* _The records_
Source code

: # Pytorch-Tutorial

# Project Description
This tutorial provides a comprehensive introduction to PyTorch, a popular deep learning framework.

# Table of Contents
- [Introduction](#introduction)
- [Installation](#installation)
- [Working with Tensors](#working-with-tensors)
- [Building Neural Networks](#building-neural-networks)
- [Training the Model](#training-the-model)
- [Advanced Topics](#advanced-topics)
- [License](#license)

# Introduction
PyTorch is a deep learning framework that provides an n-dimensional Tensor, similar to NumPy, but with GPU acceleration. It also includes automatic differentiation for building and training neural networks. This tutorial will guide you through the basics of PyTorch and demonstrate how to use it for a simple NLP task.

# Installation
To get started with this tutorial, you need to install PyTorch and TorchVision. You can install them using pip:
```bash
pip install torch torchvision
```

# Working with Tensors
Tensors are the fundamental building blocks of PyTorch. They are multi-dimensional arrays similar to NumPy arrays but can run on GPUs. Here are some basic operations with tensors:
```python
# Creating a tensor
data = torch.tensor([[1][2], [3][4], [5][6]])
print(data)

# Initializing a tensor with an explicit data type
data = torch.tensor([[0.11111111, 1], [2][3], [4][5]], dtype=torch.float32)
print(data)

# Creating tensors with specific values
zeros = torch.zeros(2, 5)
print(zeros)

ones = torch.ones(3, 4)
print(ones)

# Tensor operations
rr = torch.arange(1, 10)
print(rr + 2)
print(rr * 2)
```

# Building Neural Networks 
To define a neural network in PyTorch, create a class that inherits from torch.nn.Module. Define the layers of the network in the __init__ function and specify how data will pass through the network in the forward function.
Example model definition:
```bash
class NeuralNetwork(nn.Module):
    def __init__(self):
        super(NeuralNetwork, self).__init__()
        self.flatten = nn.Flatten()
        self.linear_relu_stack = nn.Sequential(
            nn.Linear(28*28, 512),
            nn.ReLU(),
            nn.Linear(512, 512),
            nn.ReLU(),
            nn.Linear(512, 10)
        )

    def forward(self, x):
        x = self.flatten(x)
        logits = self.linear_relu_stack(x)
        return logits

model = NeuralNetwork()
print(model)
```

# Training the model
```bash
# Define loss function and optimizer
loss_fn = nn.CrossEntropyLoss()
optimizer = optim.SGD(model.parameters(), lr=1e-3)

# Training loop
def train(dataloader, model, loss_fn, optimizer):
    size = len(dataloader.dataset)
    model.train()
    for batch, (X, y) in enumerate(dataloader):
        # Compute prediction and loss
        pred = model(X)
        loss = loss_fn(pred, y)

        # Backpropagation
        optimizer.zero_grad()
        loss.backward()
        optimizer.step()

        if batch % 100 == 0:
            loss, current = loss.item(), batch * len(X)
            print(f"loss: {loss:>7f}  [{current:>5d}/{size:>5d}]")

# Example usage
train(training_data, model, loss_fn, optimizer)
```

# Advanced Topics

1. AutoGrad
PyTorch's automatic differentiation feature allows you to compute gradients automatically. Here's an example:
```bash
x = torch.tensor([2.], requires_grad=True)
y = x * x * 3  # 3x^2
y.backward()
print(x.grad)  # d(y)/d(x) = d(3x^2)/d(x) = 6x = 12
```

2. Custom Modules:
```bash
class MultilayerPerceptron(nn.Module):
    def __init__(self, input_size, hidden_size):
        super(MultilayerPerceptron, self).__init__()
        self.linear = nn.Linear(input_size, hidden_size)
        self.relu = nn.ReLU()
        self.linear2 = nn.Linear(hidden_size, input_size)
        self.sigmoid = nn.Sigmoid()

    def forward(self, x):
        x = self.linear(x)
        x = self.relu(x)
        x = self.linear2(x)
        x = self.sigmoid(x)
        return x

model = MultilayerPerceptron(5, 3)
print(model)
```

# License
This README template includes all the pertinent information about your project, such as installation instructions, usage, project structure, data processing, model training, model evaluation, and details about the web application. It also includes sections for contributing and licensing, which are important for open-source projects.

* _Assignment_
Provide an exact transcription of every entry above.

* _Answer area_
Source code

: # Pytorch-Tutorial

# Project Description
This tutorial provides a comprehensive introduction to PyTorch, a popular deep learning framework.

# Table of Contents
- [Introduction](#introduction)
- [Installation](#installation)
- [Working with Tensors](#working-with-tensors)
- [Building Neural Networks](#building-neural-networks)
- [Training the Model](#training-the-model)
- [Advanced Topics](#advanced-topics)
- [License](#license)

# Introduction
PyTorch is a deep learning framework that provides an n-dimensional Tensor, similar to NumPy, but with GPU acceleration. It also includes automatic differentiation for building and training neural networks. This tutorial will guide you through the basics of PyTorch and demonstrate how to use it for a simple NLP task.

# Installation
To get started with this tutorial, you need to install PyTorch and TorchVision. You can install them using pip:
```bash
pip install torch torchvision
```

# Working with Tensors
Tensors are the fundamental building blocks of PyTorch. They are multi-dimensional arrays similar to NumPy arrays but can run on GPUs. Here are some basic operations with tensors:
```python
# Creating a tensor
data = torch.tensor([[1][2], [3][4], [5][6]])
print(data)

# Initializing a tensor with an explicit data type
data = torch.tensor([[0.11111111, 1], [2][3], [4][5]], dtype=torch.float32)
print(data)

# Creating tensors with specific values
zeros = torch.zeros(2, 5)
print(zeros)

ones = torch.ones(3, 4)
print(ones)

# Tensor operations
rr = torch.arange(1, 10)
print(rr + 2)
print(rr * 2)
```

# Building Neural Networks 
To define a neural network in PyTorch, create a class that inherits from torch.nn.Module. Define the layers of the network in the __init__ function and specify how data will pass through the network in the forward function.
Example model definition:
```bash
class NeuralNetwork(nn.Module):
    def __init__(self):
        super(NeuralNetwork, self).__init__()
        self.flatten = nn.Flatten()
        self.linear_relu_stack = nn.Sequential(
            nn.Linear(28*28, 512),
            nn.ReLU(),
            nn.Linear(512, 512),
            nn.ReLU(),
            nn.Linear(512, 10)
        )

    def forward(self, x):
        x = self.flatten(x)
        logits = self.linear_relu_stack(x)
        return logits

model = NeuralNetwork()
print(model)
```

# Training the model
```bash
# Define loss function and optimizer
loss_fn = nn.CrossEntropyLoss()
optimizer = optim.SGD(model.parameters(), lr=1e-3)

# Training loop
def train(dataloader, model, loss_fn, optimizer):
    size = len(dataloader.dataset)
    model.train()
    for batch, (X, y) in enumerate(dataloader):
        # Compute prediction and loss
        pred = model(X)
        loss = loss_fn(pred, y)

        # Backpropagation
        optimizer.zero_grad()
        loss.backward()
        optimizer.step()

        if batch % 100 == 0:
            loss, current = loss.item(), batch * len(X)
            print(f"loss: {loss:>7f}  [{current:>5d}/{size:>5d}]")

# Example usage
train(training_data, model, loss_fn, optimizer)
```

# Advanced Topics

1. AutoGrad
PyTorch's automatic differentiation feature allows you to compute gradients automatically. Here's an example:
```bash
x = torch.tensor([2.], requires_grad=True)
y = x * x * 3  # 3x^2
y.backward()
print(x.grad)  # d(y)/d(x) = d(3x^2)/d(x) = 6x = 12
```

2. Custom Modules:
```bash
class MultilayerPerceptron(nn.Module):
    def __init__(self, input_size, hidden_size):
        super(MultilayerPerceptron, self).__init__()
        self.linear = nn.Linear(input_size, hidden_size)
        self.relu = nn.ReLU()
        self.linear2 = nn.Linear(hidden_size, input_size)
        self.sigmoid = nn.Sigmoid()

    def forward(self, x):
        x = self.linear(x)
        x = self.relu(x)
        x = self.linear2(x)
        x = self.sigmoid(x)
        return x

model = MultilayerPerceptron(5, 3)
print(model)
```

# License
This README template includes all the pertinent information about your project, such as installation instructions, usage, project structure, data processing, model training, model evaluation, and details about the web application. It also includes sections for contributing and licensing, which are important for open-source projects.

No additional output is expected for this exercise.